Labelbox Connector for Snowflake

Access the Labelbox Connector for Snowflake to connect an unstructured dataset to Labelbox, programmatically set up an ontology for labeling, and load the labeled dataset into your Snowflake environment.

Labelbox is the enterprise-grade training data solution with fast AI enabled labeling tools, labeling automation, human workforce, data management, a powerful API for integration & SDK for extensibility. Visit Labelbox for more information.

This library is currently in beta. It may contain errors or inaccuracies and may not function as well as commercially released software. Please report any issues/bugs via Github Issues.

Table of Contents

Requirements

Installation

Install LabelSnow to your Python environment. The installation will also add the Labelbox SDK, a requirement for LabelSnow to function. LabelSnow is available via pypi:

pip install labelsnow

Documentation

LabelSnow includes several methods to help facilitate your workflow between Snowflake and Labelbox.

  1. Create your dataset in Labelbox from your Unstructured Data stage in Snowflake:
sf_dataframe = labelsnow.get_snowflake_datarows(snowflake_cursor, "name_of_snowflake_stage", 604800) #604800 is signed_URL expiration time in Snowflake

my_demo_dataset = labelsnow.create_dataset(labelbox_client=lb_client, snowflake_pandas_dataframe=sf_dataframe, dataset_name="SF Test")

Where "sf_dataframe" is a pandas dataframe of unstructured data with asset names and asset URLs in two columns, named "external_id" and "row_data" respectively. my_demo_dataset labelsnow.create_dataset() returns a Labelbox Dataset python object.

external_id row_data
image1.jpg https://url_to_your_asset/image1.jpg
image2.jpg https://url_to_your_asset/image2.jpg
image3.jpg https://url_to_your_asset/image3.jpg
  1. Get your annotations from Labelbox as a Pandas DataFrame.
bronze_df = labelsnow.get_annotations(lb_client, "insert_project_id_here")
  1. You can use the our flattener to flatten the "Label" JSON column into component columns, or use the silver table method to produce a more queryable table of your labeled assets. Both of these methods take in the bronze table of annotations from above:
flattened_table = labelsnow.flatten_bronze_table(bronze_df)
queryable_silver_DF =labelsnow.silver_table(bronze_df)

Depositing your tables into Snowflake

We also include a helper function put_tables_into_snowflake that can help you quickly load Pandas tables into Snowflake. It takes in a dictionary of Pandas tables, creates tables, and loads the data.

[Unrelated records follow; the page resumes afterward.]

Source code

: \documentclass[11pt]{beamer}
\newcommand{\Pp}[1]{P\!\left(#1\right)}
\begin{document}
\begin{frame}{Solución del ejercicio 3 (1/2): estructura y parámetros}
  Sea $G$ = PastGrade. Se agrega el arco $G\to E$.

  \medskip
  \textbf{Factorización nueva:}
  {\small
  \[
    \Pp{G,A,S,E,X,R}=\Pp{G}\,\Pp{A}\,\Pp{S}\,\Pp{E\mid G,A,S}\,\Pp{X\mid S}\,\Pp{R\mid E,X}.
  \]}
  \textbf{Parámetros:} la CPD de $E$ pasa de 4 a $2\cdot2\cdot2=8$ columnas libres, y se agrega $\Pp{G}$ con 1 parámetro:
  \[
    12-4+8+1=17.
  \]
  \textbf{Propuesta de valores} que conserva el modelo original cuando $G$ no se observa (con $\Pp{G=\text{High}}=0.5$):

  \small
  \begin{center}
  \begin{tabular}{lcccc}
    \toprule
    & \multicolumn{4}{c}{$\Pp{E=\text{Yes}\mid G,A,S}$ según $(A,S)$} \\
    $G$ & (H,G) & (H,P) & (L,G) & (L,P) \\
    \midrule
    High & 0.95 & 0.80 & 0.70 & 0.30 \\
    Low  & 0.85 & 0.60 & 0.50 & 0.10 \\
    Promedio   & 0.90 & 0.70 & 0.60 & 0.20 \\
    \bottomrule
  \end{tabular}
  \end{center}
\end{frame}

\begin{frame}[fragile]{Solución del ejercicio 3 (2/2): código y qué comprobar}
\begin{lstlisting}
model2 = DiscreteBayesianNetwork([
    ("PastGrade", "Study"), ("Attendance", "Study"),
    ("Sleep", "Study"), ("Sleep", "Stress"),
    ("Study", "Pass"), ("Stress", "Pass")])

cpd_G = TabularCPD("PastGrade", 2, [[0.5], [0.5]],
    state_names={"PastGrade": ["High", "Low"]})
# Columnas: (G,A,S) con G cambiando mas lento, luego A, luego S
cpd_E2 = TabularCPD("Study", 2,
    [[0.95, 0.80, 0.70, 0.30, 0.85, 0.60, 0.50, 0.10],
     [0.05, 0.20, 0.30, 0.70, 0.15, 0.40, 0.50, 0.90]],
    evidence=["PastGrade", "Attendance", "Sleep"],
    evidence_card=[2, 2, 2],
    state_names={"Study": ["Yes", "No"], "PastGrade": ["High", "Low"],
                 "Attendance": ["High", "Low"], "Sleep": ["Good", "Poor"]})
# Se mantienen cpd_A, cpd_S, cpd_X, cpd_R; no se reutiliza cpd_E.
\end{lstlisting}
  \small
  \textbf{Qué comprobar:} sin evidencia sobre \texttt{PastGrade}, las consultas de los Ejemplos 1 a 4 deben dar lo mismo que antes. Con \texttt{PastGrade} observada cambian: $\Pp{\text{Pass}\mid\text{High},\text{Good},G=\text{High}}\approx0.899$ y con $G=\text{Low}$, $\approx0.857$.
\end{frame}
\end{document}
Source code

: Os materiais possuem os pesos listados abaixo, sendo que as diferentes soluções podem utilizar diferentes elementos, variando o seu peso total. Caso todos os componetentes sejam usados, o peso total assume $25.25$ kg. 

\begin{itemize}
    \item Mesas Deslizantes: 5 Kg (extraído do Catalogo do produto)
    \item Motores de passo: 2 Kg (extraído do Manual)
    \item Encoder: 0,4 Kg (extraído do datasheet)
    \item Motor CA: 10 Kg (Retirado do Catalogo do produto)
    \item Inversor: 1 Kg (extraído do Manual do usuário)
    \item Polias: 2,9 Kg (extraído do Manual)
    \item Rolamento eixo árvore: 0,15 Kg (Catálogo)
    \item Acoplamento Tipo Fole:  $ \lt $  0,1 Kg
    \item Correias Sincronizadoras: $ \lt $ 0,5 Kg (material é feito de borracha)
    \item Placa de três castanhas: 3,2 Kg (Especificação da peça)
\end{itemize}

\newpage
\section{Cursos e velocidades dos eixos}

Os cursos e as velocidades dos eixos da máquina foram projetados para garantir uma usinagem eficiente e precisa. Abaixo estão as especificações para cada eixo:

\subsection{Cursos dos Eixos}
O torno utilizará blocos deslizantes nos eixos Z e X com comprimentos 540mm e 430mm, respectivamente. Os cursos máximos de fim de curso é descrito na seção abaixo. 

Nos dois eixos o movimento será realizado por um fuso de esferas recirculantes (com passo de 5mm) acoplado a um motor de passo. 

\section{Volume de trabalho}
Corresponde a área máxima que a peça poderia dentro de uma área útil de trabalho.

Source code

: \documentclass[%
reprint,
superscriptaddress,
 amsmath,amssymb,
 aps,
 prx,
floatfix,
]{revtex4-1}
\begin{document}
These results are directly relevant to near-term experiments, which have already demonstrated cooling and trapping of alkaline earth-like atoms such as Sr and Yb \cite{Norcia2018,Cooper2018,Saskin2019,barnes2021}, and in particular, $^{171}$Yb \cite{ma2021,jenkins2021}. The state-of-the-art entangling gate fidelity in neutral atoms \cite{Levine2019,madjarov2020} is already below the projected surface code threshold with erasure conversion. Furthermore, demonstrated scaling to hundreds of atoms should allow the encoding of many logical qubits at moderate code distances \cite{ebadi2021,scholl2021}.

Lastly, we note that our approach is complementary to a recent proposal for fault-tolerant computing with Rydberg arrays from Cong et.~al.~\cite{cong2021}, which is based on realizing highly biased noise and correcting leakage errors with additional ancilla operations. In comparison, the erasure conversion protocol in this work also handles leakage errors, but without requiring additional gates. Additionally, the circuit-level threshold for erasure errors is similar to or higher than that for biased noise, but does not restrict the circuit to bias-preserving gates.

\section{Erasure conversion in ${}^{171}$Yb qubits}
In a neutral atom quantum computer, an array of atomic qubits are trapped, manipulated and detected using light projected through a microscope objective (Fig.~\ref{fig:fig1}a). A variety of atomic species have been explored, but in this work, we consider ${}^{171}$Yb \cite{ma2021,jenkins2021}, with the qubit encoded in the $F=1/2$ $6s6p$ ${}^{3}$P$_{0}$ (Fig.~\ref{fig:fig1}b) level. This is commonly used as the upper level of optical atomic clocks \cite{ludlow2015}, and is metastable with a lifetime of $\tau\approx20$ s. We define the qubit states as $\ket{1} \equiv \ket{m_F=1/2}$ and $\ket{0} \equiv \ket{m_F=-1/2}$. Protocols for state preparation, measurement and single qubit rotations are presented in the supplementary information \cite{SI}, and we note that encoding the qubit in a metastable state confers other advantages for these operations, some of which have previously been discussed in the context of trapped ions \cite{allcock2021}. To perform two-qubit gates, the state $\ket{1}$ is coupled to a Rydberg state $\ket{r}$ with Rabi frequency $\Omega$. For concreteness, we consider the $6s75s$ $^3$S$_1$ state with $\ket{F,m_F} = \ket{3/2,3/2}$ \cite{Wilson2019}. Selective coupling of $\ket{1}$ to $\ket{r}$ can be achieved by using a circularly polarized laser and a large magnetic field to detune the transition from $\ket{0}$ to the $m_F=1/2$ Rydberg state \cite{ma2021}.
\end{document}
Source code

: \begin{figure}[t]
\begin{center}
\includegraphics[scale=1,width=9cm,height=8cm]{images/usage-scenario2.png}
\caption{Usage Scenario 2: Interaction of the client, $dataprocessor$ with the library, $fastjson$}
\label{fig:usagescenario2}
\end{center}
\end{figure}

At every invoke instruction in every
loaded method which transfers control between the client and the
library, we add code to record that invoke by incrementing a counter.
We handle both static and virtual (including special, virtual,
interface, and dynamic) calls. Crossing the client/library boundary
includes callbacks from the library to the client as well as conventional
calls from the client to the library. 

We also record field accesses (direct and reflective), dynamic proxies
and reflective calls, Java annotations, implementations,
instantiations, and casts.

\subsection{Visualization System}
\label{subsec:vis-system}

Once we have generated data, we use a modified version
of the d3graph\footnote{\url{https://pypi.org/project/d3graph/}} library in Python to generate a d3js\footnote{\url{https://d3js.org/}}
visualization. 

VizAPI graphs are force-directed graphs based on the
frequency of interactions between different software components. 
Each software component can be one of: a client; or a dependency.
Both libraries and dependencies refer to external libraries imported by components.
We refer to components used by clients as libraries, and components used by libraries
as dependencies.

my_table_payload = {"BRONZE_TABLE": bronze_df,
                    "FLATTENED_BRONZE_TABLE": flattened_table,
                    "SILVER_TABLE": silver_table}
                    
ctx = snowflake.connector.connect(
        user=credentials.user,
        password=credentials.password,
        account=credentials.account,
        warehouse="name_of_warehouse",
        database="SAMPLE_DB",
        schema="PUBLIC"
    )

labelsnow.put_tables_into_snowflake(ctx, my_table_payload)

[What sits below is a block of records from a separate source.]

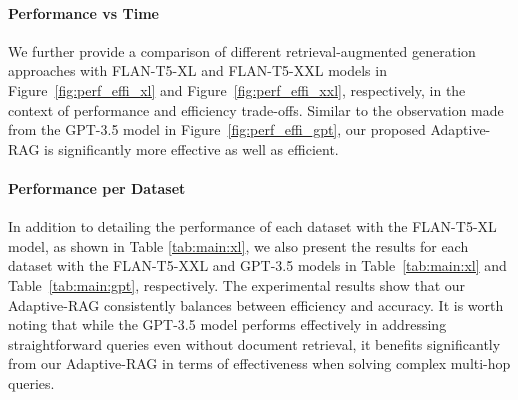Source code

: 





\paragraph{Performance vs Time}
We further provide a comparison of different retrieval-augmented generation approaches with FLAN-T5-XL and FLAN-T5-XXL models in Figure~\ref{fig:perf_effi_xl} and Figure~\ref{fig:perf_effi_xxl}, respectively, in the context of performance and efficiency trade-offs. Similar to the observation made from the GPT-3.5 model in Figure~\ref{fig:perf_effi_gpt}, our proposed Adaptive-RAG is significantly more effective as well as efficient.

\paragraph{Performance per Dataset}
In addition to detailing the performance of each dataset with the FLAN-T5-XL model, as shown in Table \ref{tab:main:xl}, we also present the results for each dataset with the FLAN-T5-XXL and GPT-3.5 models in Table~\ref{tab:main:xl} and Table~\ref{tab:main:gpt}, respectively. The experimental results show that our Adaptive-RAG consistently balances between efficiency and accuracy. It is worth noting that while the GPT-3.5 model performs effectively in addressing straightforward queries even without document retrieval, it benefits significantly from our Adaptive-RAG in terms of effectiveness when solving complex multi-hop queries.



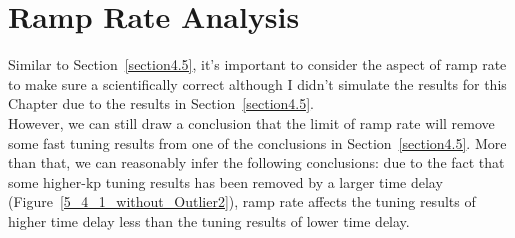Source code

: \section{Ramp Rate Analysis} %
\label{section5.5}
Similar to Section~\ref{section4.5}, it's important to consider the aspect of ramp rate to make sure a scientifically correct although I didn't simulate the results for this Chapter due to the results in Section~\ref{section4.5}. \\

However, we can still draw a conclusion that the limit of ramp rate will remove some fast tuning results from one of the conclusions in Section~\ref{section4.5}. More than that, we can reasonably infer the following conclusions: due to the fact that some higher-kp tuning results has been removed by a larger time delay (Figure~\ref{5_4_1_without_Outlier2}), ramp rate affects the tuning results of higher time delay less than the tuning results of lower time delay.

How To Get Video Project Annotations

Because Labelbox Video projects can contain multiple videos, you must use the get_videoframe_annotations method to return an array of Pandas DataFrames for each video in your project. Each DataFrame contains frame-by-frame annotation for a video in the project:

video_bronze = labelsnow.get_annotations(lb_client, "insert_video_project_id_here") #sample completed video project
video_dataframe_framesets = labelsnow.get_videoframe_annotations(video_bronze, LB_API_KEY)

You may use standard Python code to iteratively to create your flattened bronze tables and silver tables:

silver_video_dataframes = {} 

video_count = 1
for frameset in video_dataframe_framesets:
    silver_table = labelsnow.silver_table(frameset)
    silver_table_with_datarowid = pd.merge(silver_table, video_bronze, how = 'inner', on=["DataRow ID"])
    video_name = "VIDEO_DEMO_{}".format(video_count)
    silver_video_dataframes[video_name] = silver_table_with_datarowid
    video_count += 1

Then deposit these Pandas dataframes into Snowflake with put_tables_into_snowflake

While using LabelSnow, you will likely also use the Labelbox SDK (e.g. for programmatic ontology creation). These resources will help familiarize you with the Labelbox Python SDK:

Authentication

Labelbox uses API keys to validate requests. You can create and manage API keys on Labelbox.

Contribution

Please consult CONTRIB.md

Provenance

SLSA 3

To enhance the software supply chain security of Labelbox's users, as of 0.1.3, every release contains a SLSA Level 3 Provenance document.
This document provides detailed information about the build process, including the repository and branch from which the package was generated.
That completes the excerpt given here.